En estas fiestas pascuales sentado en la terraza de un bar perdido en un ignoto pueblo, del remoto norte burgalés, oia hablar a un par de gañanes de sus particulares gañanías. Las trivialidades, tópicos y ajenas verguenzas que (como todas) desprendía la conversación, resaltaban, aun más si cabe, una extraña peculiaridad: no había en ellas ningún acento perceptible; ningún ceceo, siseo, tonillo o musiquilla. Parecía como si estuviese "leyendo" la conversación, más que oyéndola.
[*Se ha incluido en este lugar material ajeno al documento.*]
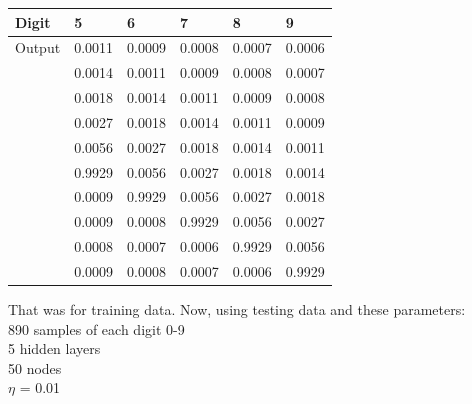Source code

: \documentclass[letterpaper,11pt]{article}
\begin{document}
\begin{table}[H]
\begin{tabular}{l|lllll}
Digit  & 5                             & 6                             & 7                             & 8                             & 9                             \\ \hline
Output & 0.0011                        & 0.0009                        & 0.0008                        & 0.0007                        & 0.0006                        \\
       & 0.0014                        & 0.0011                        & 0.0009                        & 0.0008                        & 0.0007                        \\
       & 0.0018                        & 0.0014                        & 0.0011                        & 0.0009                        & 0.0008                        \\
       & 0.0027                        & 0.0018                        & 0.0014                        & 0.0011                        & 0.0009                        \\
       & 0.0056                        & 0.0027                        & 0.0018                        & 0.0014                        & 0.0011                        \\
       & {\color[HTML]{3531FF} 0.9929} & 0.0056                        & 0.0027                        & 0.0018                        & 0.0014                        \\
       & 0.0009                        & {\color[HTML]{3531FF} 0.9929} & 0.0056                        & 0.0027                        & 0.0018                        \\
       & 0.0009                        & 0.0008                        & {\color[HTML]{3531FF} 0.9929} & 0.0056                        & 0.0027                        \\
       & 0.0008                        & 0.0007                        & 0.0006                        & {\color[HTML]{3531FF} 0.9929} & 0.0056                        \\
       & 0.0009                        & 0.0008                        & 0.0007                        & 0.0006                        & {\color[HTML]{3531FF} 0.9929}
\end{tabular}
\end{table}

That was for training data. Now, using testing data and these parameters:\\

890 samples of each digit 0-9\\
5 hidden layers\\
50 nodes\\
$\eta$ = 0.01\\
\end{document}
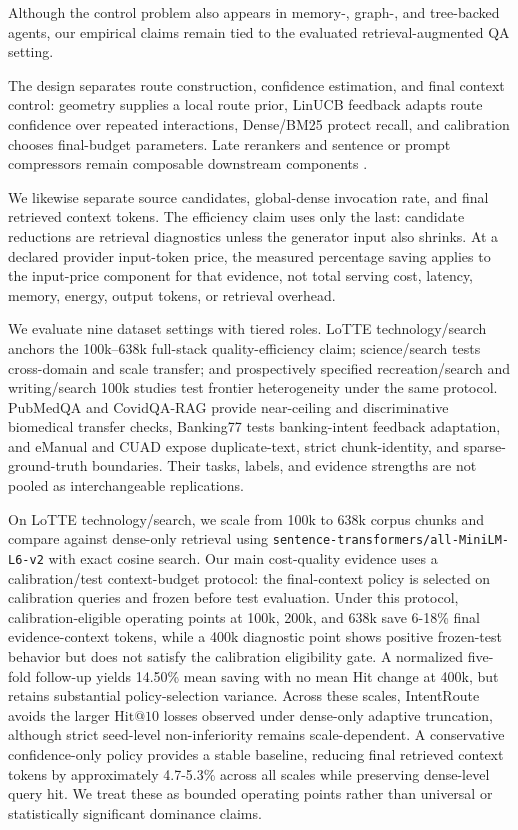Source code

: Although the control problem also appears in memory-, graph-, and tree-backed agents, our empirical claims remain tied to the evaluated retrieval-augmented QA setting.

The design separates route construction, confidence estimation, and final context control: geometry supplies a local route prior, LinUCB feedback adapts route confidence over repeated interactions, Dense/BM25 protect recall, and calibration chooses final-budget parameters. Late rerankers and sentence or prompt compressors remain composable downstream components \citep{hwang2024dslr,pan2024llmlingua2}.

We likewise separate source candidates, global-dense invocation rate, and final retrieved context tokens. The efficiency claim uses only the last: candidate reductions are retrieval diagnostics unless the generator input also shrinks. At a declared provider input-token price, the measured percentage saving applies to the input-price component for that evidence, not total serving cost, latency, memory, energy, output tokens, or retrieval overhead.

We evaluate nine dataset settings with tiered roles. LoTTE technology/search anchors the 100k--638k full-stack quality-efficiency claim; science/search tests cross-domain and scale transfer; and prospectively specified recreation/search and writing/search 100k studies test frontier heterogeneity under the same protocol. PubMedQA and CovidQA-RAG provide near-ceiling and discriminative biomedical transfer checks, Banking77 tests banking-intent feedback adaptation, and eManual and CUAD expose duplicate-text, strict chunk-identity, and sparse-ground-truth boundaries. Their tasks, labels, and evidence strengths are not pooled as interchangeable replications.

On LoTTE technology/search, we scale from 100k to 638k corpus chunks and compare against dense-only retrieval using \nolinkurl{sentence-transformers/all-MiniLM-L6-v2} with exact cosine search. Our main cost-quality evidence uses a calibration/test context-budget protocol: the final-context policy is selected on calibration queries and frozen before test evaluation. Under this protocol, calibration-eligible operating points at 100k, 200k, and 638k save 6-18\% final evidence-context tokens, while a 400k diagnostic point shows positive frozen-test behavior but does not satisfy the calibration eligibility gate. A normalized five-fold follow-up yields 14.50\% mean saving with no mean Hit change at 400k, but retains substantial policy-selection variance. Across these scales, IntentRoute avoids the larger $\mathrm{Hit@10}$ losses observed under dense-only adaptive truncation, although strict seed-level non-inferiority remains scale-dependent. A conservative confidence-only policy provides a stable baseline, reducing final retrieved context tokens by approximately 4.7-5.3\% across all scales while preserving dense-level query hit. We treat these as bounded operating points rather than universal or statistically significant dominance claims.

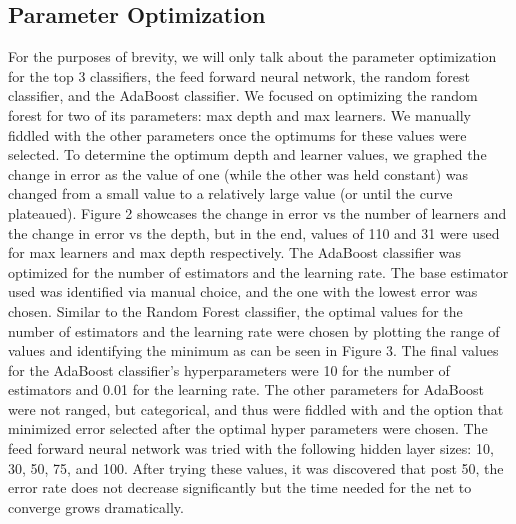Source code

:\documentclass{article} %
\begin{document}
\subsection{Parameter Optimization}
For the purposes of brevity, we will only talk about the parameter optimization for the top 3 classifiers, the feed forward neural network, the random forest classifier, and the AdaBoost classifier. We focused on optimizing the random forest for two of its parameters: max depth and max learners. We manually fiddled with the other parameters once the optimums for these values were selected. To determine the optimum depth and learner values, we graphed the change in error as the value of one (while the other was held constant) was changed from a small value to a relatively large value (or until the curve plateaued). Figure 2 showcases the change in error vs the number of learners and the change in error vs the depth, but in the end, values of 110 and 31 were used for max learners and max depth respectively. The AdaBoost classifier was optimized for the number of estimators and the learning rate. The base estimator used was identified via manual choice, and the one with the lowest error was chosen. Similar to the Random Forest classifier, the optimal values for the number of estimators and the learning rate were chosen by plotting the range of values and identifying the minimum as can be seen in Figure 3. The final values for the AdaBoost classifier's hyperparameters were 10 for the number of estimators and 0.01 for the learning rate. The other parameters for AdaBoost were not ranged, but categorical, and thus were fiddled with and the option that minimized error selected after the optimal hyper parameters were chosen. The feed forward neural network was tried with the following hidden layer sizes: 10, 30, 50, 75, and 100. After trying these values, it was discovered that post 50, the error rate does not decrease significantly but the time needed for the net to converge grows dramatically.
\end{document}
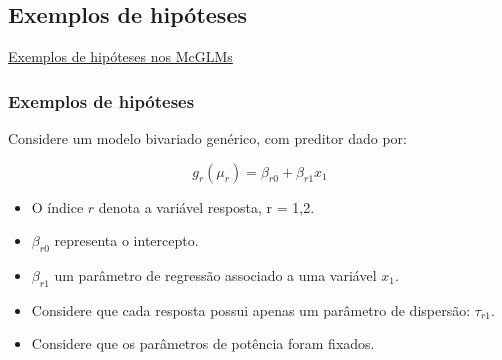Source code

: \documentclass[10pt,
  aspectratio=169,
  serif,
  mathserif,
  professionalfont,
  compress,
  handout,
  ]{beamer}\usepackage[]{graphicx}\usepackage[]{color}
\begin{document}

\subsection{Exemplos de hipóteses}


\begin{frame}[c, allowframebreaks]

\begin{center}

  {\normalsize \href{https://lineu96.github.io/st/}{Exemplos de hipóteses nos McGLMs}}
  
\end{center}

\end{frame}


\begin{frame}

\frametitle{Exemplos de hipóteses}

Considere um modelo bivariado genérico, com preditor dado por:

$$g_r(\mu_r) = \beta_{r0} + \beta_{r1} x_1$$

\begin{itemize}
  
  \item O índice $r$ denota a variável resposta, r = 1,2.
  
  \item $\beta_{r0}$ representa o intercepto.
  
  \item $\beta_{r1}$ um parâmetro de regressão associado a uma variável $x_1$.
  
  \item Considere que cada resposta possui apenas um parâmetro de dispersão: $\tau_{r1}$.
  
  \item Considere que os parâmetros de potência foram fixados.
  
\end{itemize}

\end{frame}

\end{document}
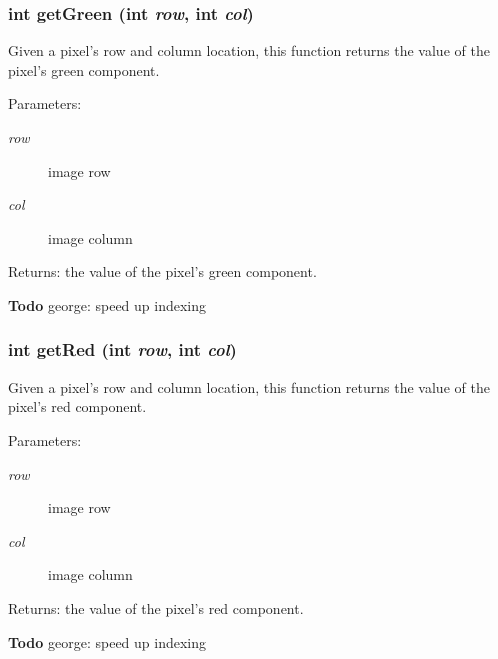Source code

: \subsubsection{\setlength{\rightskip}{0pt plus 5cm}int get\-Green (int {\em row}, int {\em col})}\label{class_c_s_image_viewer_1_1_color_image_data_eb04f53da669ba68d0ddd2dfc0ce9f9e}


Given a pixel's row and column location, this function returns the value of the pixel's green component. 

\begin{Desc}
\item[Parameters:]
\begin{description}
\item[{\em row}]image row \item[{\em col}]image column \end{description}
\end{Desc}
\begin{Desc}
\item[Returns:]the value of the pixel's green component.\end{Desc}
\begin{Desc}
\item[{\bf Todo}]george: speed up indexing \end{Desc}
\subsubsection{\setlength{\rightskip}{0pt plus 5cm}int get\-Red (int {\em row}, int {\em col})}\label{class_c_s_image_viewer_1_1_color_image_data_3c7179eb0903415f89e40451632deca4}


Given a pixel's row and column location, this function returns the value of the pixel's red component. 

\begin{Desc}
\item[Parameters:]
\begin{description}
\item[{\em row}]image row \item[{\em col}]image column \end{description}
\end{Desc}
\begin{Desc}
\item[Returns:]the value of the pixel's red component.\end{Desc}
\begin{Desc}
\item[{\bf Todo}]george: speed up indexing \end{Desc}
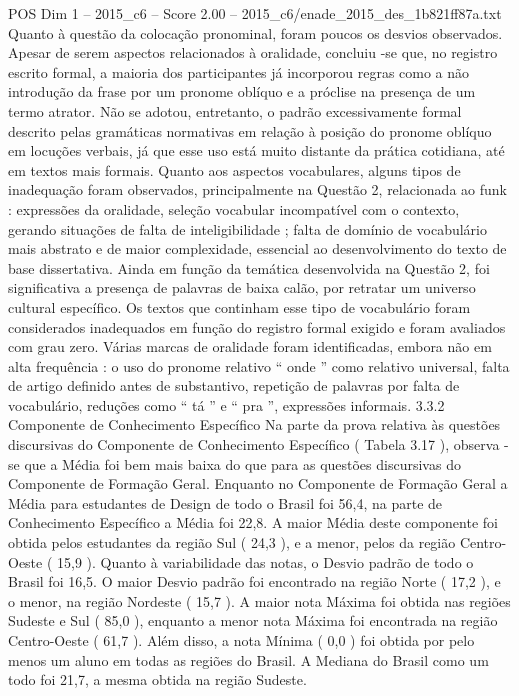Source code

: \begin{textsample}{POS Dim 1 – 2015\_c6 – Score 2.00 – 2015\_c6/enade\_2015\_des\_1b821ff87a.txt}
Quanto à questão da colocação pronominal, foram poucos os desvios observados.
Apesar de serem aspectos relacionados à oralidade, concluiu -se que, no registro escrito formal, a maioria dos participantes já incorporou regras como a não introdução da frase por um pronome oblíquo e a próclise na presença de um termo atrator.
Não se adotou, entretanto, o padrão excessivamente formal descrito pelas gramáticas normativas em relação à posição do pronome oblíquo em locuções verbais, já que esse uso está muito distante da prática cotidiana, até em textos mais formais.
Quanto aos aspectos vocabulares, alguns tipos de inadequação foram observados, principalmente na Questão 2, relacionada ao funk : expressões da oralidade, seleção vocabular incompatível com o contexto, gerando situações de falta de inteligibilidade ; falta de domínio de vocabulário mais abstrato e de maior complexidade, essencial ao desenvolvimento do texto de base dissertativa.
Ainda em função da temática desenvolvida na Questão 2, foi significativa a presença de palavras de baixa calão, por retratar um universo cultural específico.
Os textos que continham esse tipo de vocabulário foram considerados inadequados em função do registro formal exigido e foram avaliados com grau zero.
Várias marcas de oralidade foram identificadas, embora não em alta frequência : o uso do pronome relativo “ onde ” como relativo universal, falta de artigo definido antes de substantivo, repetição de palavras por falta de vocabulário, reduções como “ tá ” e “ pra ”, expressões informais. 3.3.2 Componente de Conhecimento Específico Na parte da prova relativa às questões discursivas do Componente de Conhecimento Específico ( Tabela 3.17 ), observa -se que a Média foi bem mais baixa do que para as questões discursivas do Componente de Formação Geral.
Enquanto no Componente de Formação Geral a Média para estudantes de Design de todo o Brasil foi 56,4, na parte de Conhecimento Específico a Média foi 22,8.
A maior Média deste componente foi obtida pelos estudantes da região Sul ( 24,3 ), e a menor, pelos da região Centro-Oeste ( 15,9 ).
Quanto à variabilidade das notas, o Desvio padrão de todo o Brasil foi 16,5.
O maior Desvio padrão foi encontrado na região Norte ( 17,2 ), e o menor, na região Nordeste ( 15,7 ).
A maior nota Máxima foi obtida nas regiões Sudeste e Sul ( 85,0 ), enquanto a menor nota Máxima foi encontrada na região Centro-Oeste ( 61,7 ).
Além disso, a nota Mínima ( 0,0 ) foi obtida por pelo menos um aluno em todas as regiões do Brasil.
A Mediana do Brasil como um todo foi 21,7, a mesma obtida na região Sudeste.

\end{textsample}
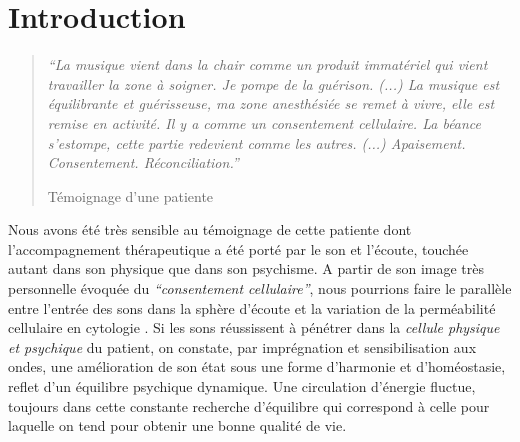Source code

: 
\chapter{Introduction}





\begin{quotation}
 \textit{``La musique vient dans la chair comme un produit immatériel
 qui vient travailler la zone à soigner. Je pompe de la
 guérison.
 (...)
 La musique est équilibrante et guérisseuse, ma zone
 anesthésiée se remet à vivre, elle est remise en activité.
 Il y a comme un consentement cellulaire.
La béance s'estompe, cette
partie redevient comme les autres. (...)
Apaisement. Consentement. Réconciliation.''}

Témoignage d'une patiente

\end{quotation}



Nous avons été très sensible au témoignage de cette patiente dont l'accompagnement thérapeutique a 
été porté par le son et l'écoute, touchée autant dans son physique que dans son psychisme.
A partir de son image très personnelle évoquée du \textit{``consentement cellulaire''}, nous pourrions 
faire le
parallèle entre l'entrée des sons dans la sphère d'écoute et la variation de la
perméabilité cellulaire en cytologie \autocite{marieb:biologie}. Si les sons réussissent à pénétrer dans la
\textit{cellule physique et psychique} du patient,  on constate, par 
imprégnation et sensibilisation aux ondes,
une amélioration de son état %
sous une forme d'harmonie et d'homéostasie,  
\autocite[10]{marieb:biologie} 
reflet d'un équilibre psychique dynamique.  
Une circulation d'énergie  fluctue, toujours dans cette  constante recherche d'équilibre qui 
correspond  à celle pour laquelle on tend pour obtenir  une bonne qualité de vie.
Era "acento cero". Castellano puro (y duro). Aquello me recordó mi ya lejano 'Raíces y puntas' de junio de 2007. Helo, pues, aqui.


Cono aiutorio de nuestro
dueno dueno Christo, dueno
salbatore, qual dueno
get ena honore et qual
duenno tienet ela
mandatione cono
patre cono spiritu sancto
enos sieculos delo siecu
los. Facamus Deus Omnipotes
tal serbitio fere ke
denante ela sua face
gaudioso segamus. Amen.



Glosa en margen derecho
Códice Emilianense 60. Página 72.

¡Au… Agggsh..!! Cuando sentí el agudo dolor y el brusco tirón en la manga, no pude por menos que detenerme, intentando soltar la zarza que sobresalía sobre el estrecho sendero y que se había enganchado como una lapa a mi brazo. La pausa forzada, mientras me frotaba desconsolado el rasguño, me hizo ser (dolorosamente) consciente de la explosión vegetal que los primeros soles y calores de esta primavera anormalmente lluviosa habían desatado. Todo contribuía a dar un aspecto lujurioso al monte que me rodeaba, lo que unido a ese silencio profundo y denso, que tanto nos desconcierta a los urbanícolas, le otorgaba un carácter íntimo y arropador, como un cálido regazo verde que invitara más al reposo y al sueño que al esfuerzo montañil. Así que, haciendo caso al sentido común y olvidando las perentorias llamadas del GPS a cumplir con el itinerario previsto, me senté un rato frente al esplendoroso paisaje que tenía a mí alrededor.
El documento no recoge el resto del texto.